Work task:
Nothing is needed except the lines below that run from the one with "3. **What are" through the one with "- 📦 Some categories", repeated exactly.

The data:
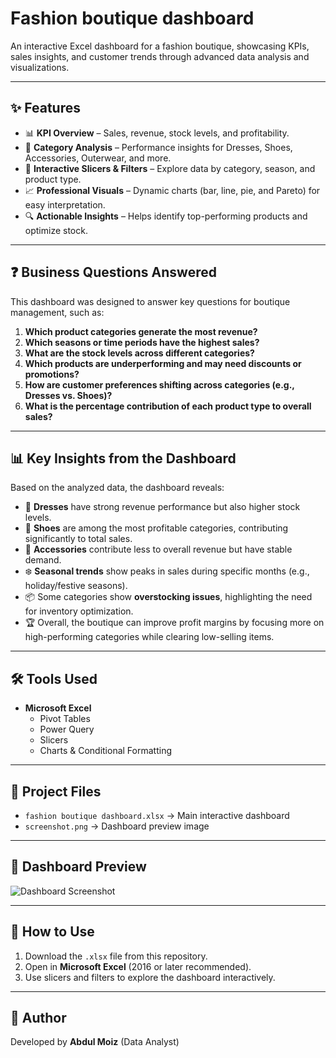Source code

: # Fashion boutique dashboard 
An interactive Excel dashboard for a fashion boutique, showcasing KPIs, sales insights, and customer trends through advanced data analysis and visualizations.

---

## ✨ Features  
- 📊 **KPI Overview** – Sales, revenue, stock levels, and profitability.  
- 👗 **Category Analysis** – Performance insights for Dresses, Shoes, Accessories, Outerwear, and more.  
- 🎯 **Interactive Slicers & Filters** – Explore data by category, season, and product type.  
- 📈 **Professional Visuals** – Dynamic charts (bar, line, pie, and Pareto) for easy interpretation.  
- 🔍 **Actionable Insights** – Helps identify top-performing products and optimize stock.  

---

## ❓ Business Questions Answered  
This dashboard was designed to answer key questions for boutique management, such as:  

1. **Which product categories generate the most revenue?**  
2. **Which seasons or time periods have the highest sales?**  
3. **What are the stock levels across different categories?**  
4. **Which products are underperforming and may need discounts or promotions?**  
5. **How are customer preferences shifting across categories (e.g., Dresses vs. Shoes)?**  
6. **What is the percentage contribution of each product type to overall sales?**  

---

## 📊 Key Insights from the Dashboard  
Based on the analyzed data, the dashboard reveals:  

- 👗 **Dresses** have strong revenue performance but also higher stock levels.  
- 👟 **Shoes** are among the most profitable categories, contributing significantly to total sales.  
- 🎒 **Accessories** contribute less to overall revenue but have stable demand.  
- ❄️ **Seasonal trends** show peaks in sales during specific months (e.g., holiday/festive seasons).  
- 📦 Some categories show **overstocking issues**, highlighting the need for inventory optimization.  
- 🏆 Overall, the boutique can improve profit margins by focusing more on high-performing categories while clearing low-selling items.  

---

## 🛠️ Tools Used  
- **Microsoft Excel**  
  - Pivot Tables  
  - Power Query  
  - Slicers  
  - Charts & Conditional Formatting  

---

## 📂 Project Files  
- `fashion boutique dashboard.xlsx` → Main interactive dashboard  
- `screenshot.png` → Dashboard preview image  

---

## 📸 Dashboard Preview  
![Dashboard Screenshot](screenshot.png)  

---

## 🚀 How to Use  
1. Download the `.xlsx` file from this repository.  
2. Open in **Microsoft Excel** (2016 or later recommended).  
3. Use slicers and filters to explore the dashboard interactively.  

---

## 📌 Author  
Developed by **Abdul Moiz** (Data Analyst)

Solved problem:
3. **What are the stock levels across different categories?**  
4. **Which products are underperforming and may need discounts or promotions?**  
5. **How are customer preferences shifting across categories (e.g., Dresses vs. Shoes)?**  
6. **What is the percentage contribution of each product type to overall sales?**  

---

## 📊 Key Insights from the Dashboard  
Based on the analyzed data, the dashboard reveals:  

- 👗 **Dresses** have strong revenue performance but also higher stock levels.  
- 👟 **Shoes** are among the most profitable categories, contributing significantly to total sales.  
- 🎒 **Accessories** contribute less to overall revenue but have stable demand.  
- ❄️ **Seasonal trends** show peaks in sales during specific months (e.g., holiday/festive seasons).  
- 📦 Some categories show **overstocking issues**, highlighting the need for inventory optimization.  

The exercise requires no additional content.